The ion accumulator and buncher in the LEBIT project is a two-stage linear Paul trap system designed to fully accept the 5keV-DC beam from the gas cell and convert it into low-energy pulsed beams occupying the least phase-space possible (="cold beam").
The system mainly consists of a cooler and a trap section, linked by a "micro"-RFQ. The cooler section is to dissipate the ions’ transverse energy and most of their axial energy. It is operated at a pressure of pHe=5e-2 mbar and long enough to cool ions to thermal equilibrium. The trap section is where ions are accumulated in a lower pressure environment (pHe=2e-3 mbar) and from where they are ejected as ion pulses.
The separation of the ion accumulator into a cooling and a trapping stage is to avoid reheating of the ions during the ejection process. The cooler and the trap sections are connected by a micro-RFQ-guide which allows differential pumping.
Both the cooler section and the m-RFQ-guide make use of wedge-type cylindrical DC electrodes that provide an approximately constant axial drift field (see insert). The trap section is made of seven ring electrodes encompassing the RFQ rods and two acceleration electrodes that allow to shape proper trapping and ejection potentials.

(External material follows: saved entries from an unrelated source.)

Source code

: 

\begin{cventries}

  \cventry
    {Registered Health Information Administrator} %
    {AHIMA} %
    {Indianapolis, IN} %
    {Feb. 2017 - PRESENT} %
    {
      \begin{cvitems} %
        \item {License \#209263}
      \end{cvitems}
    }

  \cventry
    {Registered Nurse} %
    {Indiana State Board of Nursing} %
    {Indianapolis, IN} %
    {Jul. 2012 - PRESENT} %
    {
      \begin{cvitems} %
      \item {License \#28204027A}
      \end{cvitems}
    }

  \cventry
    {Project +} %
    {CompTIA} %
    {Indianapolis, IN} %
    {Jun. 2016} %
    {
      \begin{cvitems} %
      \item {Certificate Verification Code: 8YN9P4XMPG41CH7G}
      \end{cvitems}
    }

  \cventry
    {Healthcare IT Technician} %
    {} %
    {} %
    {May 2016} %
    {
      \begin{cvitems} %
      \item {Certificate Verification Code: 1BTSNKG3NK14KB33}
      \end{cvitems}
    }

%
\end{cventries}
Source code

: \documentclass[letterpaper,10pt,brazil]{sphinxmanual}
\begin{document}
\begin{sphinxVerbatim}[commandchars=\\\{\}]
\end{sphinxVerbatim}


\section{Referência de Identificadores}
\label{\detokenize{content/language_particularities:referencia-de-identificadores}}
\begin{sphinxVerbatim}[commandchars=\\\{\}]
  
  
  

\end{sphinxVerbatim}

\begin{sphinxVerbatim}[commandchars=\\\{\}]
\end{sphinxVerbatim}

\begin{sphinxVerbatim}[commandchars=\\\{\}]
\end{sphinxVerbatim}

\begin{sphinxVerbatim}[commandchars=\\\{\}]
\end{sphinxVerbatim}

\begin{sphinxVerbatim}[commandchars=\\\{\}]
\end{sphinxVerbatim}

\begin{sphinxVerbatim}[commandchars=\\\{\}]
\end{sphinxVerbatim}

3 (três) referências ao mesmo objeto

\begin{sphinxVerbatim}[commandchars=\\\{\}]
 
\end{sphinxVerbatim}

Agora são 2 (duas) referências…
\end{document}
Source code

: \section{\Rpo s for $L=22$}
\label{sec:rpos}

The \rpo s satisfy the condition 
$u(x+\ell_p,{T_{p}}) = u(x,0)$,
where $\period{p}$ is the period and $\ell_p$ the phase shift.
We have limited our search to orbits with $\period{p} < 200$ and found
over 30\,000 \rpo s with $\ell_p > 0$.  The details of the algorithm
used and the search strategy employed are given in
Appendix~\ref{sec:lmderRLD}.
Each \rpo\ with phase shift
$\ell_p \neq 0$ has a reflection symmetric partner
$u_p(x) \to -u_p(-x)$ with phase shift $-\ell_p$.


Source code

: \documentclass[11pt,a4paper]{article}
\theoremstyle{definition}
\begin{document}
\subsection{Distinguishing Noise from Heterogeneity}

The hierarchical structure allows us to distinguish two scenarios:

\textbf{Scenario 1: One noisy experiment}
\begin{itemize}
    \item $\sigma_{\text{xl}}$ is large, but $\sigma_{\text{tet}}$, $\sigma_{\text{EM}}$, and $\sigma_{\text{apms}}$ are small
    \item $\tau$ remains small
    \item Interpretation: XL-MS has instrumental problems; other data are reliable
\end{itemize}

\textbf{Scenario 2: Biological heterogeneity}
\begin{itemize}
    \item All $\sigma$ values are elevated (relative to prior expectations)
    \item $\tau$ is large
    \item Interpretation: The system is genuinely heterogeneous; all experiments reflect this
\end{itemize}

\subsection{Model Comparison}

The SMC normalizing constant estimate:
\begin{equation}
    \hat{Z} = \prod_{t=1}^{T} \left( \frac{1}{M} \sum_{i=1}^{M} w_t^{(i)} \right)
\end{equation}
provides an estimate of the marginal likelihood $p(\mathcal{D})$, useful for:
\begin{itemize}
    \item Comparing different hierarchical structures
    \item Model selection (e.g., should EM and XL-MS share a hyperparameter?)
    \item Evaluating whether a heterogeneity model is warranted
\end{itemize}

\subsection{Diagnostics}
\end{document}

Both the cooler section and the trap section will be built with the option to run them at LN2-temperature. Besides an increase of the acceptance of the system and a decrease of the cooling time this will significantly reduce the emittance of the resulting pulse compared to an operation at room temperature.
Only two DC voltages DC1 and DC2 in addition to the RFQ voltages are needed to generate the field needed to guide the ions through the cooling and micro-RFQ sections with the wedge-type electrodes shown.